Suppose we have many of squares of the following sizes: $1\times 1, 2\times 9, 3\times 5$ and we want to fill a board of size $16\times 32$ with squares such that we use a minimal amount of squares and there's no unused space on the board or on any of the squares (squares with parts that go out of the bounds of the board).
Is it possible to make a function and derive it to get the minimum in order to solve this?
For example:
$x = 1\times 1 \\ y = 2\times 9 \\ z = 3\times 5$
So the function is the total space on the board minus the space the squares take: $f(x,y,z) = 512 - (16x + 18y + 15z)$
And now to look for the minimal intersection point with the x axis?
Note: I made up those numbers numbers so they might not work but let's suppose it is possible to fill the board according to the rules.
I assume your question also requires that there is no overlapping between different blocks.
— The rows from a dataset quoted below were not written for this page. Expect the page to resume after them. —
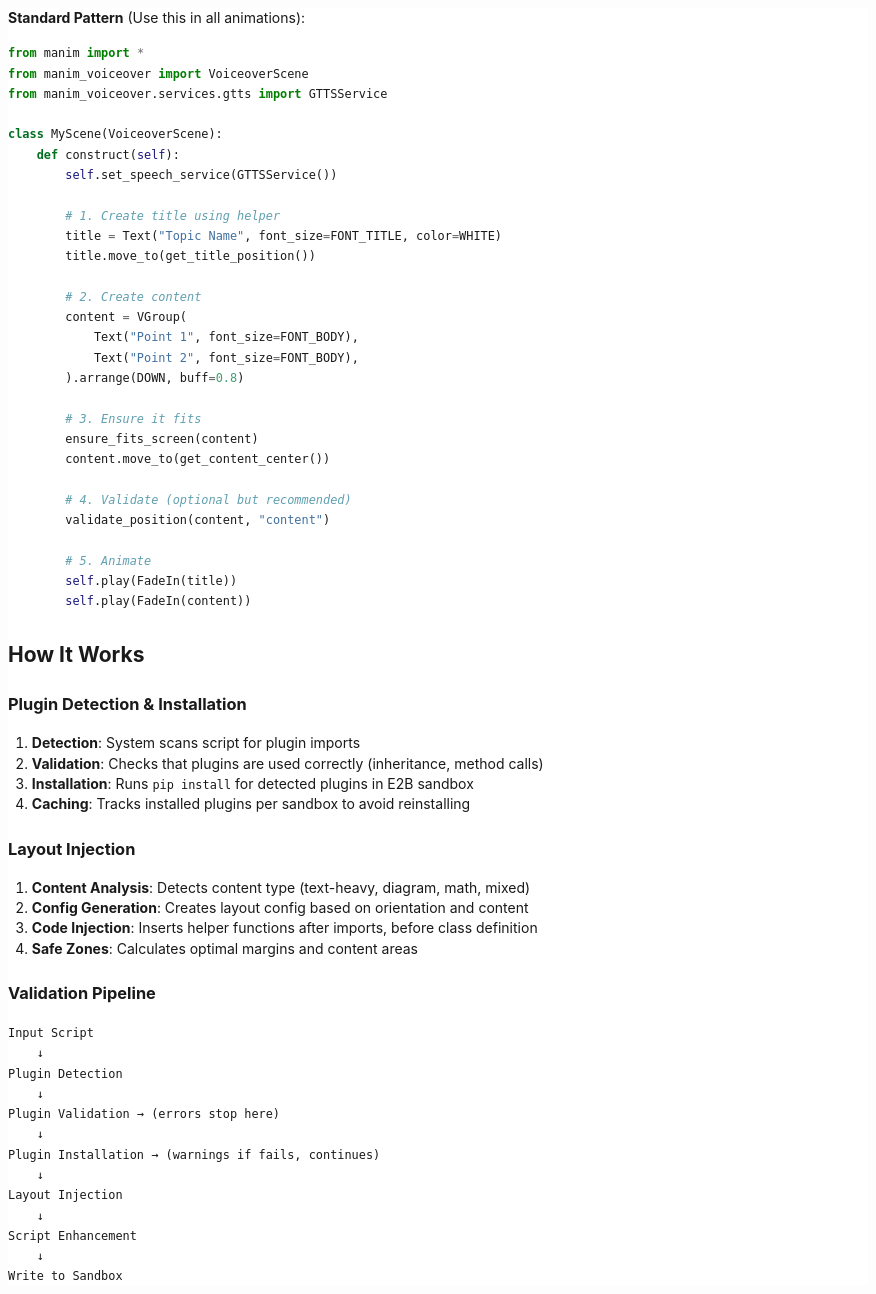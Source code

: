 **Standard Pattern** (Use this in all animations):

```python
from manim import *
from manim_voiceover import VoiceoverScene
from manim_voiceover.services.gtts import GTTSService

class MyScene(VoiceoverScene):
    def construct(self):
        self.set_speech_service(GTTSService())
        
        # 1. Create title using helper
        title = Text("Topic Name", font_size=FONT_TITLE, color=WHITE)
        title.move_to(get_title_position())
        
        # 2. Create content
        content = VGroup(
            Text("Point 1", font_size=FONT_BODY),
            Text("Point 2", font_size=FONT_BODY),
        ).arrange(DOWN, buff=0.8)
        
        # 3. Ensure it fits
        ensure_fits_screen(content)
        content.move_to(get_content_center())
        
        # 4. Validate (optional but recommended)
        validate_position(content, "content")
        
        # 5. Animate
        self.play(FadeIn(title))
        self.play(FadeIn(content))
```

## How It Works

### Plugin Detection & Installation

1. **Detection**: System scans script for plugin imports
2. **Validation**: Checks that plugins are used correctly (inheritance, method calls)
3. **Installation**: Runs `pip install` for detected plugins in E2B sandbox
4. **Caching**: Tracks installed plugins per sandbox to avoid reinstalling

### Layout Injection

1. **Content Analysis**: Detects content type (text-heavy, diagram, math, mixed)
2. **Config Generation**: Creates layout config based on orientation and content
3. **Code Injection**: Inserts helper functions after imports, before class definition
4. **Safe Zones**: Calculates optimal margins and content areas

### Validation Pipeline

```
Input Script
    ↓
Plugin Detection
    ↓
Plugin Validation → (errors stop here)
    ↓
Plugin Installation → (warnings if fails, continues)
    ↓
Layout Injection
    ↓
Script Enhancement
    ↓
Write to Sandbox
```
As you pointed out, counting area of blocks, we should have
$$ 512 = x + 18y + 15z, $$
where $x, y, z$ is the number of blocks of size $1 \times 1, 2 \times 9, 3 \times 5$ respectively. We are trying to minimize the total number of blocks
$$ S = x + y + z = 512 - 17y - 14z. (x, y, z \geq 0) $$
Ideally you want more blocks of the larger size, so we want $y, z$ to be larger. Now the question becomes to maximize
$$ d = 17y + 14z, $$
subject to the conditions that
$$ 512 \geq 18y + 15z, \quad y, z \in \mathbb{Z}^{\geq 0}. $$
A simple computational calculation (use matlab or excel table) give you the following candidates
$$ (x, y, z, S) = (2, 25, 4, 31), (2, 20, 10, 32), (2, 15, 16, 33). $$
We need to check if any of these actually give a tiling as desired. In fact, $\min S = 31$ blocks will work, see the following picture:
In my opinion, there is not a perfect strategy for such tiling problems (i.e. if you change the numbers again), but inequalities with integral solutions (by reducing the number of variables) help you narrow down possible maximizers/minimizers.